### TASK TO COMPLETE
For this exercise, transcribe all of the records exactly as given.

### INPUT RECORDS
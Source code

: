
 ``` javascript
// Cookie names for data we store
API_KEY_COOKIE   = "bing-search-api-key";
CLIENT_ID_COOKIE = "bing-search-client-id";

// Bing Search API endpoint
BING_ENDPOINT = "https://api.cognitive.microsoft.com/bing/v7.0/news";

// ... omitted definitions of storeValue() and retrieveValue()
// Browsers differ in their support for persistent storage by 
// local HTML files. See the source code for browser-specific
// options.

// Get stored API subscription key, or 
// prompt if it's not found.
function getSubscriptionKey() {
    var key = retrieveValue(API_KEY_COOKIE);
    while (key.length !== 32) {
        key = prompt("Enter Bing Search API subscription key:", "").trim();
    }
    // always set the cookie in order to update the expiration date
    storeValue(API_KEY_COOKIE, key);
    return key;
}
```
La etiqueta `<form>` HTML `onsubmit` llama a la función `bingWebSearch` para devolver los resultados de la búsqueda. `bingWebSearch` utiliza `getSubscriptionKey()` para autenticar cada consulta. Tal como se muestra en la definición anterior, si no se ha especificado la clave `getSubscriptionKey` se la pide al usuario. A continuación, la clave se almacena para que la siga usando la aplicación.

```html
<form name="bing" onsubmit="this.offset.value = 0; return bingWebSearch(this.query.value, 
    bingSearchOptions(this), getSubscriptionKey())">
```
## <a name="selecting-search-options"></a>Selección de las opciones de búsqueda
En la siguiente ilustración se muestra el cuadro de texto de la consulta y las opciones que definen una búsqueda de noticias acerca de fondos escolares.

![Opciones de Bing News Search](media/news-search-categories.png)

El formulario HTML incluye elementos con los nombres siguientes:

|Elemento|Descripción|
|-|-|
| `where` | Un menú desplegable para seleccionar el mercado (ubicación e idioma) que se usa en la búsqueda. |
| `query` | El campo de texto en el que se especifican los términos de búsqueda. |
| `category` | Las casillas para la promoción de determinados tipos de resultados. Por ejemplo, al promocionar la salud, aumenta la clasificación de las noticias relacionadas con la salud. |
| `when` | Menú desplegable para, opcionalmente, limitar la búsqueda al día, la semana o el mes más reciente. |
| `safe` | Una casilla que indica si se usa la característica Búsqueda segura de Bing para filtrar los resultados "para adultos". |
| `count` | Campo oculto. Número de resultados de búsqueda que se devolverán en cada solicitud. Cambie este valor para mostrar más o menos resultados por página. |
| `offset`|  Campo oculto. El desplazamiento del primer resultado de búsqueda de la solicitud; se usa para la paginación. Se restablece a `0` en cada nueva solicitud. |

### EXERCISE RESPONSE
Source code

:
 ``` javascript
// Cookie names for data we store
API_KEY_COOKIE   = "bing-search-api-key";
CLIENT_ID_COOKIE = "bing-search-client-id";

// Bing Search API endpoint
BING_ENDPOINT = "https://api.cognitive.microsoft.com/bing/v7.0/news";

// ... omitted definitions of storeValue() and retrieveValue()
// Browsers differ in their support for persistent storage by 
// local HTML files. See the source code for browser-specific
// options.

// Get stored API subscription key, or 
// prompt if it's not found.
function getSubscriptionKey() {
    var key = retrieveValue(API_KEY_COOKIE);
    while (key.length !== 32) {
        key = prompt("Enter Bing Search API subscription key:", "").trim();
    }
    // always set the cookie in order to update the expiration date
    storeValue(API_KEY_COOKIE, key);
    return key;
}
```
La etiqueta `<form>` HTML `onsubmit` llama a la función `bingWebSearch` para devolver los resultados de la búsqueda. `bingWebSearch` utiliza `getSubscriptionKey()` para autenticar cada consulta. Tal como se muestra en la definición anterior, si no se ha especificado la clave `getSubscriptionKey` se la pide al usuario. A continuación, la clave se almacena para que la siga usando la aplicación.

```html
<form name="bing" onsubmit="this.offset.value = 0; return bingWebSearch(this.query.value, 
    bingSearchOptions(this), getSubscriptionKey())">
```
## <a name="selecting-search-options"></a>Selección de las opciones de búsqueda
En la siguiente ilustración se muestra el cuadro de texto de la consulta y las opciones que definen una búsqueda de noticias acerca de fondos escolares.

![Opciones de Bing News Search](media/news-search-categories.png)

El formulario HTML incluye elementos con los nombres siguientes:

|Elemento|Descripción|
|-|-|
| `where` | Un menú desplegable para seleccionar el mercado (ubicación e idioma) que se usa en la búsqueda. |
| `query` | El campo de texto en el que se especifican los términos de búsqueda. |
| `category` | Las casillas para la promoción de determinados tipos de resultados. Por ejemplo, al promocionar la salud, aumenta la clasificación de las noticias relacionadas con la salud. |
| `when` | Menú desplegable para, opcionalmente, limitar la búsqueda al día, la semana o el mes más reciente. |
| `safe` | Una casilla que indica si se usa la característica Búsqueda segura de Bing para filtrar los resultados "para adultos". |
| `count` | Campo oculto. Número de resultados de búsqueda que se devolverán en cada solicitud. Cambie este valor para mostrar más o menos resultados por página. |
| `offset`|  Campo oculto. El desplazamiento del primer resultado de búsqueda de la solicitud; se usa para la paginación. Se restablece a `0` en cada nueva solicitud. |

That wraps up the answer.